RCR UB-Tree Visibility Mechanism

RCR UB-tree visibility is determined by xmin/xmax on the key, which is similar to xmin/xmax on Astore heap table data rows.

Adding, Deleting, Modifying, and Querying RCR UB-Tree

  • Insert: The insertion logic of UB-tree is basically not changed, except that you need to directly obtain the transaction information and fill in the xmin column during index insertion.
  • Delete: The index deletion process is added to the UB-tree. The main procedure of index deletion is similar to that of index insertion. That is, obtain the transaction information, fill in the xmax column, and update active_tuple_count on pages. If the value of active_tuple_count is reduced to 0, the system attempts to recycle the page.
  • Update: In Ustore, data updates require different processing on UB-tree index columns compared to Astore. Data updates include index column updates and non-index column updates. Figure 1 illustrates the UB-tree processing during data updates.
    Figure 1 UB-tree processing during data updates

    Figure 1 shows the differences between UB-tree updates in index columns and non-index columns.

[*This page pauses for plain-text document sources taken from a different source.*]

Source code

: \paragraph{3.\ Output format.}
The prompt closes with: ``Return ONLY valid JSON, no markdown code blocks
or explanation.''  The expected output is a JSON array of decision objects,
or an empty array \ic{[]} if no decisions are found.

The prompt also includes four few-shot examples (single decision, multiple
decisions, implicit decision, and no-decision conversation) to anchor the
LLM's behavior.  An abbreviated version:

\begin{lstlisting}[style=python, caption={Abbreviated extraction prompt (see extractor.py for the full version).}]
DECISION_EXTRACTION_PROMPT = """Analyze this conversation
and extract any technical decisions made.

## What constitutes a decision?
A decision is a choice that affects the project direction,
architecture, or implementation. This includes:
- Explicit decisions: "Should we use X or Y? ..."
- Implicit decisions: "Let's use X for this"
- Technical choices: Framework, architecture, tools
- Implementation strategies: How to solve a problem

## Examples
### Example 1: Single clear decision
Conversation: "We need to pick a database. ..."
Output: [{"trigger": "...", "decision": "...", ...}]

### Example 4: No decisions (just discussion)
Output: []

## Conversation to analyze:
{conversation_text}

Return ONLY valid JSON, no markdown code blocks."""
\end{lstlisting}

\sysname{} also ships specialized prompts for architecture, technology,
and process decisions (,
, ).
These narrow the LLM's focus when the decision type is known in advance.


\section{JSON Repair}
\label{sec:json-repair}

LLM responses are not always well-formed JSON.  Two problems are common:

    • In the case of non-index column updates, the index does not change. The index tuple still points to the data tuple inserted for the first time. No data tuple is inserted to the Uheap. Instead, the Uheap modifies the current data tuple and saves historical data to the undo segment.
    • When the index column is updated, a new index tuple is inserted into UB-tree and points to the same data linepointer and data tuple. To scan the historical data, you need to read it from the undo segment.
  • Scan: When reading data, you can use index to speed up scanning. UB-tree supports multi-version management and visibility check of index data. The visibility check at the index layer improves the performance of index scan and index-only scan.

    For index scan:

    • If the index column contains all columns to be scanned (index-only scan), binary search is performed on indexes based on the scan conditions. If a tuple that meets the conditions is found, data is returned.
    • If the index column does not contain all columns to be scanned (index scan), binary search is performed on indexes based on the scan conditions to find TIDs of the tuples that meet the conditions, and then the corresponding data tuples are found in data tables based on the TIDs. See the following figure.

RCR UB-Tree Space Management

Currently, Astore indexes depend on AutoVacuum and FSM for space management. The space may not be recycled in a timely manner. However, Ustore indexes use the UB-tree recycle queue (URQ) to manage idle index space. The URQ contains two circular queues: potential empty page queue and available empty page queue. Completing space management of indexes in a DML process can effectively alleviate the sharp space expansion caused during the DML process. Index recycle queues are separately stored in FSM files corresponding to the B-tree indexes.

As shown in the preceding figure, the index page flow in the URQ is as follows:

  1. From an empty page a potential queue

    The index page tail column records the number of active tuples (activeTupleCount) on the page. During the DML process, all tuples on a page are deleted, that is, when activeTupleCount is set to 0, the index page is placed in the potential queue.

  1. From the potential queue to an available queue

    The flow from a potential queue to an available queue mainly achieves an income and expense balance for the potential queue and ensure that pages are available for the available queue. That is, after an index empty page is used up in an available queue, at least one index page is transferred from a potential queue to the available queue. Besides, if a new index page is added to a potential queue, at least one index page can be removed from the potential queue and inserted into the available queue.

  2. From the available queue to an empty page

    When an empty index page is obtained during index splitting, the system first searches an available queue for an index page that can be reused. If such index page is found, it is directly reused. If no index page can be reused, physical page expansion is performed.